*** SOURCE RECORDS ***

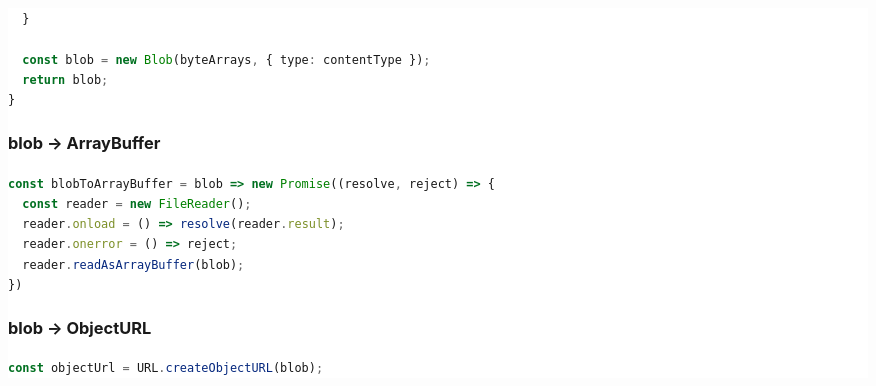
 ```ts
  }
  
  const blob = new Blob(byteArrays, { type: contentType });
  return blob;
}
```

### blob → ArrayBuffer

```ts
const blobToArrayBuffer = blob => new Promise((resolve, reject) => {
  const reader = new FileReader();
  reader.onload = () => resolve(reader.result);
  reader.onerror = () => reject;
  reader.readAsArrayBuffer(blob);
})
```

### blob → ObjectURL

```ts
const objectUrl = URL.createObjectURL(blob);
```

***

● YOUR ASSIGNMENT: Some lines in the data above hold the string "reader". Find and copy each of them.

● RESULT OF THE EXERCISE:
  const reader = new FileReader();
  reader.onload = () => resolve(reader.result);
  reader.onerror = () => reject;
  reader.readAsArrayBuffer(blob);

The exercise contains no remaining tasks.